Harper Lee, whose debut novel, “To Kill a Mockingbird,” immortalized her name with its story of justice and race in a small Southern town and became a classic of American literature, has died. She was 89.
Her death was confirmed Friday by the City Hall in Monroeville, Alabama, where she lived.
In a statement, Lee’s family said, “The family of Nelle Harper Lee, of Monroeville, Alabama, announced today, with great sadness, that Ms. Lee passed away in her sleep early this morning. Her passing was unexpected. She remained in good basic health until her passing. The family is in mourning and there will be a private funeral service in the upcoming days, as she had requested.”
Added nephew Hank Conner in the statement, “This is a sad day for our family. America and the world knew Harper Lee as one of the last century’s most beloved authors. We knew her as Nelle Harper Lee, a loving member of our family, a devoted friend to the many good people who touched her life, and a generous soul in our community and our state. We will miss her dearly.”
Reaction from people moved by Lee’s work, including Apple CEO Tim Lee and Congressman John Lewis (both Alabama natives), actor Matthew Modine, author John Green and Washington Post reporter Jason Rezaian, who had been jailed in Iran, was swift.
“I re-read #tokillamockingbird during my trial. Touched me much more than when I first read it in high school. Rest in peace Harper Lee,” Rezaian tweeted.
Her publisher, HarperCollins, also released a statement.
“The world knows Harper Lee was a brilliant writer but what many don’t know is that she was an extraordinary woman of great joyfulness, humility and kindness,” said the company’s president and publisher, Michael Morrison. “She lived her life the way she wanted to- in private- surrounded by books and the people who loved her. I will always cherish the time I spent with her.”
“Mockingbird,” which was published in 1960, was drawn from elements of Lee’s childhood in Monroeville.
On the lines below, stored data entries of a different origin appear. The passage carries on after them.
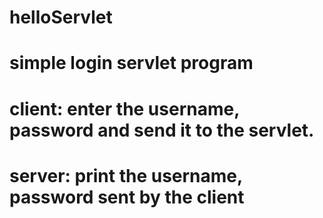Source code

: # helloServlet
# simple login servlet program
# client: enter the username, password and send it to the servlet.
# server: print the username, password sent by the client
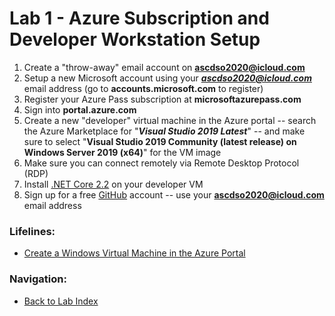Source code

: # Lab 1 - Azure Subscription and Developer Workstation Setup

1. Create a "throw-away" email account on **ascdso2020@icloud.com**
2. Setup a new Microsoft account using your ***ascdso2020@icloud.com*** email address (go to **accounts.microsoft.com** to register)
3. Register your Azure Pass subscription at **microsoftazurepass.com**
4. Sign into **portal.azure.com**
5. Create a new "developer" virtual machine in the Azure portal -- search the Azure Marketplace for "***Visual Studio 2019 Latest***" -- and make sure to select "**Visual Studio 2019 Community (latest release) on Windows Server 2019 (x64)**" for the VM image
6. Make sure you can connect remotely via Remote Desktop Protocol (RDP)
7. Install [.NET Core 2.2](https://dotnet.microsoft.com/download/thank-you/dotnet-sdk-2.2.402-windows-x64-installer) on your developer VM
8. Sign up for a free [GitHub](https://github.com) account -- use your **ascdso2020@icloud.com** email address

### Lifelines:

* [Create a Windows Virtual Machine in the Azure Portal](https://docs.microsoft.com/en-us/azure/virtual-machines/windows/quick-create-portal)

### Navigation:

* [Back to Lab Index](https://github.com/mikepfeiffer/azure-devops-labs)
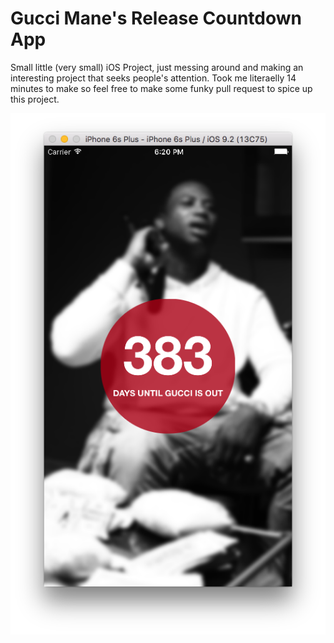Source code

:# Gucci Mane's Release Countdown App

Small little (very small) iOS Project, just messing around and making an interesting project that seeks people's attention. Took me literaelly 14 minutes to make so feel free to make some funky pull request to spice up this project.

<img src="sc.png" />
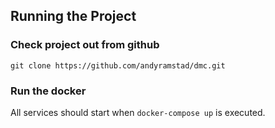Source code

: ## Running the Project

### Check project out from github
`git clone https://github.com/andyramstad/dmc.git`

### Run the docker
All services should start when `docker-compose up` is executed.

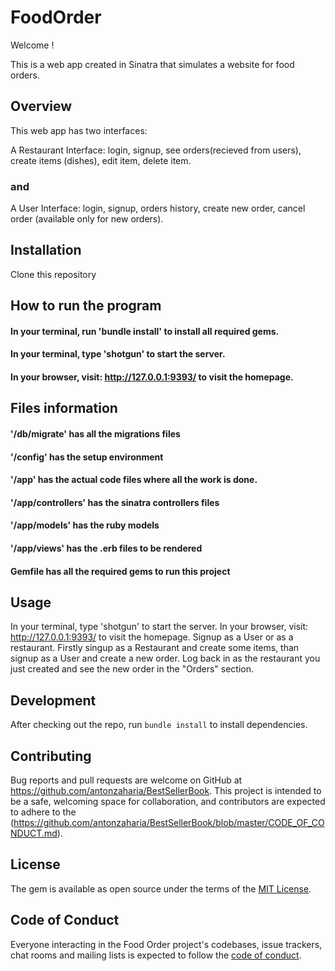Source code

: 
# FoodOrder

Welcome ! 

This is a web app created in Sinatra that simulates a website for food orders.

## Overview

This web app has two interfaces:

A Restaurant Interface: login, signup, see orders(recieved from users), create items (dishes), edit item, delete item.
### and
A User Interface: login, signup, orders history, create new order, cancel order (available only for new orders).

## Installation

Clone this repository 

## How to run the program

#### In your terminal, run 'bundle install' to install all required gems.
#### In your terminal, type 'shotgun' to start the server.
#### In your browser, visit: http://127.0.0.1:9393/ to visit the homepage.

## Files information

#### '/db/migrate' has all the migrations files
#### '/config' has the setup environment
#### '/app' has the actual code files where all the work is done.
#### '/app/controllers' has the sinatra controllers files
#### '/app/models' has the ruby models
#### '/app/views' has the .erb files to be rendered
#### Gemfile has all the required gems to run this project

## Usage

In your terminal, type 'shotgun' to start the server.
In your browser, visit: http://127.0.0.1:9393/ to visit the homepage.
Signup as a User or as a restaurant.
Firstly singup as a Restaurant and create some items, than signup as a User and create a new order.
Log back in as the restaurant you just created and see the new order in the "Orders" section.

## Development

After checking out the repo, run `bundle install` to install dependencies.


## Contributing

Bug reports and pull requests are welcome on GitHub at https://github.com/antonzaharia/BestSellerBook. This project is intended to be a safe, welcoming space for collaboration, and contributors are expected to adhere to the (https://github.com/antonzaharia/BestSellerBook/blob/master/CODE_OF_CONDUCT.md).


## License

The gem is available as open source under the terms of the [MIT License](https://opensource.org/licenses/MIT).

## Code of Conduct

Everyone interacting in the Food Order project's codebases, issue trackers, chat rooms and mailing lists is expected to follow the [code of conduct](https://github.com/antonzaharia/BestSellerBook/blob/master/CODE_OF_CONDUCT.md).

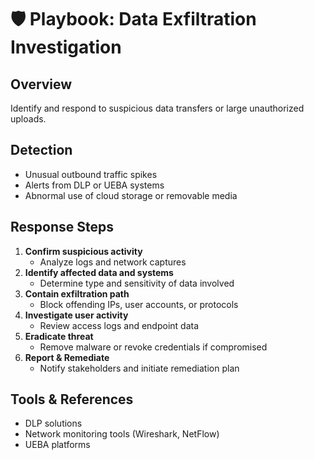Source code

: # 🛡️ Playbook: Data Exfiltration Investigation

## Overview  
Identify and respond to suspicious data transfers or large unauthorized uploads.

## Detection  
- Unusual outbound traffic spikes  
- Alerts from DLP or UEBA systems  
- Abnormal use of cloud storage or removable media  

## Response Steps  
1. **Confirm suspicious activity**  
   - Analyze logs and network captures  
2. **Identify affected data and systems**  
   - Determine type and sensitivity of data involved  
3. **Contain exfiltration path**  
   - Block offending IPs, user accounts, or protocols  
4. **Investigate user activity**  
   - Review access logs and endpoint data  
5. **Eradicate threat**  
   - Remove malware or revoke credentials if compromised  
6. **Report & Remediate**  
   - Notify stakeholders and initiate remediation plan

## Tools & References  
- DLP solutions  
- Network monitoring tools (Wireshark, NetFlow)  
- UEBA platforms  

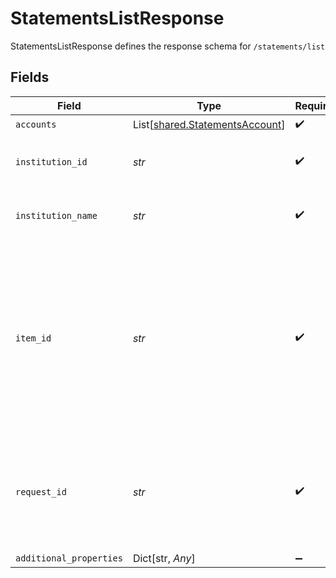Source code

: # StatementsListResponse

StatementsListResponse defines the response schema for `/statements/list`


## Fields

| Field                                                                                                                                                                                                                            | Type                                                                                                                                                                                                                             | Required                                                                                                                                                                                                                         | Description                                                                                                                                                                                                                      |
| -------------------------------------------------------------------------------------------------------------------------------------------------------------------------------------------------------------------------------- | -------------------------------------------------------------------------------------------------------------------------------------------------------------------------------------------------------------------------------- | -------------------------------------------------------------------------------------------------------------------------------------------------------------------------------------------------------------------------------- | -------------------------------------------------------------------------------------------------------------------------------------------------------------------------------------------------------------------------------- |
| `accounts`                                                                                                                                                                                                                       | List[[shared.StatementsAccount](../../models/shared/statementsaccount.md)]                                                                                                                                                       | :heavy_check_mark:                                                                                                                                                                                                               | N/A                                                                                                                                                                                                                              |
| `institution_id`                                                                                                                                                                                                                 | *str*                                                                                                                                                                                                                            | :heavy_check_mark:                                                                                                                                                                                                               | The Plaid Institution ID associated with the Item.                                                                                                                                                                               |
| `institution_name`                                                                                                                                                                                                               | *str*                                                                                                                                                                                                                            | :heavy_check_mark:                                                                                                                                                                                                               | The name of the institution associated with the Item.                                                                                                                                                                            |
| `item_id`                                                                                                                                                                                                                        | *str*                                                                                                                                                                                                                            | :heavy_check_mark:                                                                                                                                                                                                               | The Plaid Item ID. The `item_id` is always unique; linking the same account at the same institution twice will result in two Items with different `item_id` values. Like all Plaid identifiers, the `item_id` is case-sensitive. |
| `request_id`                                                                                                                                                                                                                     | *str*                                                                                                                                                                                                                            | :heavy_check_mark:                                                                                                                                                                                                               | A unique identifier for the request, which can be used for troubleshooting. This identifier, like all Plaid identifiers, is case sensitive.                                                                                      |
| `additional_properties`                                                                                                                                                                                                          | Dict[str, *Any*]                                                                                                                                                                                                                 | :heavy_minus_sign:                                                                                                                                                                                                               | N/A                                                                                                                                                                                                                              |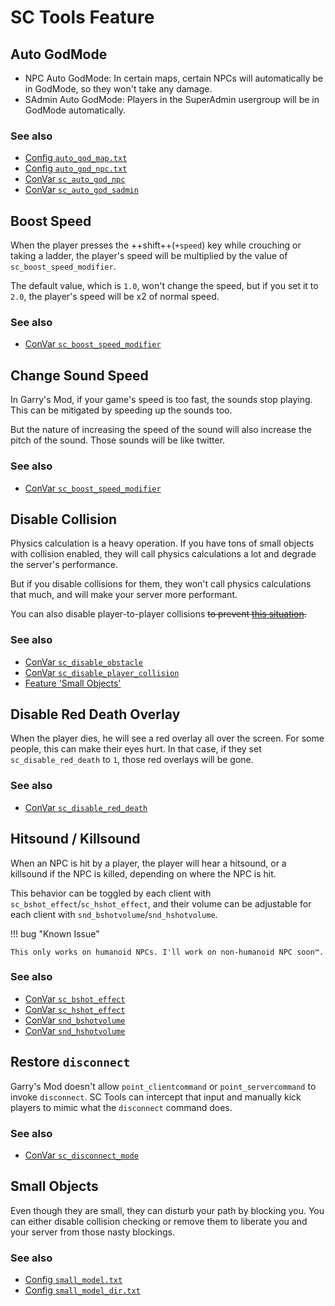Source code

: # SC Tools Feature

## Auto GodMode

* NPC Auto GodMode: In certain maps, certain NPCs will automatically be in GodMode, so they won't take any damage.
* SAdmin Auto GodMode: Players in the SuperAdmin usergroup will be in GodMode automatically.

<h3>See also</h3>

* [Config `auto_god_map.txt`](config.md#auto_god_map)
* [Config `auto_god_npc.txt`](config.md#auto_god_npc)
* [ConVar `sc_auto_god_npc`](convar.md#sc_auto_god)
* [ConVar `sc_auto_god_sadmin`](convar.md#sc_auto_god)

## Boost Speed

When the player presses the ++shift++(`+speed`) key while crouching or taking a ladder, the player's speed will be multiplied by the value of `sc_boost_speed_modifier`.

The default value, which is `1.0`, won't change the speed, but if you set it to `2.0`, the player's speed will be x2 of normal speed.

<h3>See also</h3>

* [ConVar `sc_boost_speed_modifier`](convar.md#sc_boost_speed_modifier)

## Change Sound Speed

In Garry's Mod, if your game's speed is too fast, the sounds stop playing. This can be mitigated by speeding up the sounds too.

But the nature of increasing the speed of the sound will also increase the pitch of the sound. Those sounds will be like twitter.

<h3>See also</h3>

* [ConVar `sc_boost_speed_modifier`](convar.md#sc_boost_speed_modifier)

## Disable Collision

Physics calculation is a heavy operation. If you have tons of small objects with collision enabled, they will call physics calculations a lot and degrade the server's performance.

But if you disable collisions for them, they won't call physics calculations that much, and will make your server more performant.

You can also disable player-to-player collisions ~~to prevent [this situation](https://youtu.be/VqB1uoDTdKM).~~

<h3>See also</h3>

* [ConVar `sc_disable_obstacle`](convar.md#sc_disable_obstacle)
* [ConVar `sc_disable_player_collision`](convar.md#sc_disable_player_collision)
* [Feature 'Small Objects'](feature.md#small-objects)

## Disable Red Death Overlay

When the player dies, he will see a red overlay all over the screen. For some people, this can make their eyes hurt. In that case, if they set `sc_disable_red_death` to `1`, those red overlays will be gone.

<h3>See also</h3>

* [ConVar `sc_disable_red_death`](convar.md#sc_disable_red_death)

## Hitsound / Killsound

When an NPC is hit by a player, the player will hear a hitsound, or a killsound if the NPC is killed, depending on where the NPC is hit.

This behavior can be toggled by each client with `sc_bshot_effect`/`sc_hshot_effect`, and their volume can be adjustable for each client with `snd_bshotvolume`/`snd_hshotvolume`.

!!! bug "Known Issue"

    This only works on humanoid NPCs. I'll work on non-humanoid NPC soon™.

<h3>See also</h3>

* [ConVar `sc_bshot_effect`](convar.md#sc_shot_effect)
* [ConVar `sc_hshot_effect`](convar.md#sc_shot_effect)
* [ConVar `snd_bshotvolume`](convar.md#snd_shotvolume)
* [ConVar `snd_hshotvolume`](convar.md#snd_shotvolume)

## Restore `disconnect`

Garry's Mod doesn't allow `point_clientcommand` or `point_servercommand` to invoke `disconnect`. SC Tools can intercept that input and manually kick players to mimic what the `disconnect` command does.

<h3>See also</h3>

* [ConVar `sc_disconnect_mode`](convar.md#sc_disconnect_mode)

## Small Objects

Even though they are small, they can disturb your path by blocking you. You can either disable collision checking or remove them to liberate you and your server from those nasty blockings.

<h3>See also</h3>

* [Config `small_model.txt`](config.md#small_model)
* [Config `small_model_dir.txt`](config.md#small_model_dir)
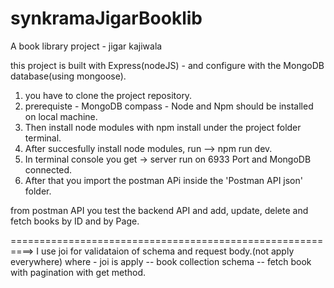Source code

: # synkramaJigarBooklib
A book library project - jigar kajiwala

this project is built with Express(nodeJS) - and configure with the MongoDB database(using mongoose).

1. you have to clone the project repository.
2. prerequiste - MongoDB compass - Node and Npm should be installed on local machine.
3. Then install node modules with npm install under the project folder terminal.
4. After succesfully install node modules, run --> npm run dev.
5. In terminal console you get -> server run on 6933 Port and MongoDB connected.
6. After that you import the postman APi inside the 'Postman API json' folder.

from postman API you test the backend API and add, update, delete and fetch books by ID and by Page.

==========================================================>
I use joi for validataion of schema and request body.(not apply everywhere)
where - joi is apply
-- book collection schema 
-- fetch book with pagination with get method.
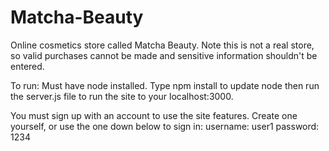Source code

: # Matcha-Beauty

Online cosmetics store called Matcha Beauty. Note this is not a real store, so valid purchases cannot be made and sensitive 
information shouldn't be entered.

To run: Must have node installed. Type npm install to update node then run the server.js file to run the site to your localhost:3000. 

You must sign up with an account to use the site features. Create one yourself, or use the one down below to sign in:
username: user1
password: 1234
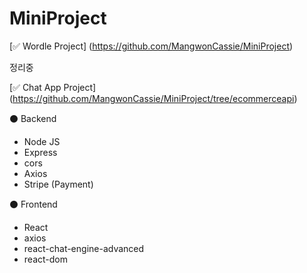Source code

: # MiniProject



[✅ Wordle Project] (https://github.com/MangwonCassie/MiniProject)

정리중


[✅ Chat App Project] (https://github.com/MangwonCassie/MiniProject/tree/ecommerceapi)

⚫ Backend
- Node JS
- Express
- cors
- Axios
- Stripe (Payment)

⚫ Frontend
- React
- axios
- react-chat-engine-advanced
- react-dom
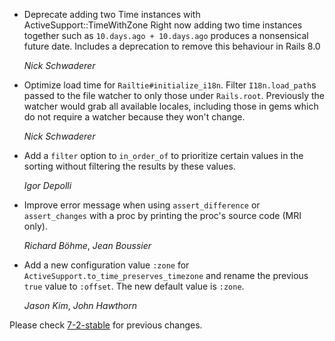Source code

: *   Deprecate adding two Time instances with ActiveSupport::TimeWithZone
    Right now adding two time instances together such as `10.days.ago + 10.days.ago` produces a nonsensical future date.
    Includes a deprecation to remove this behaviour in Rails 8.0

    *Nick Schwaderer*

*   Optimize load time for `Railtie#initialize_i18n`. Filter `I18n.load_path`s passed to the file watcher to only those
    under `Rails.root`. Previously the watcher would grab all available locales, including those in gems
    which do not require a watcher because they won't change.

    *Nick Schwaderer*

*   Add a `filter` option to `in_order_of` to prioritize certain values in the sorting without filtering the results
    by these values.

    *Igor Depolli*

*   Improve error message when using `assert_difference` or `assert_changes` with a
    proc by printing the proc's source code (MRI only).

    *Richard Böhme*, *Jean Boussier*

*   Add a new configuration value `:zone` for `ActiveSupport.to_time_preserves_timezone` and rename the previous `true` value to `:offset`. The new default value is `:zone`.

    *Jason Kim*, *John Hawthorn*

Please check [7-2-stable](https://github.com/rails/rails/blob/7-2-stable/activesupport/CHANGELOG.md) for previous changes.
In steady prose shaded by memory and lyricism, she describes how an impulsive girl, Scout Finch, her older brother, Jem, their friend Dill and a variety of other townspeople get caught up in the case of Tom Robinson, a black man who’s been accused of rape in the Depression-era town of Maycomb, Alabama.
Through it all, no character is more indelible than that of Scout’s widower father, Atticus Finch. The scrupulous, fair-minded lawyer who defends the falsely accused Robinson in a racist courtroom set a standard for goodness and bravery that still resonates more than 50 years later.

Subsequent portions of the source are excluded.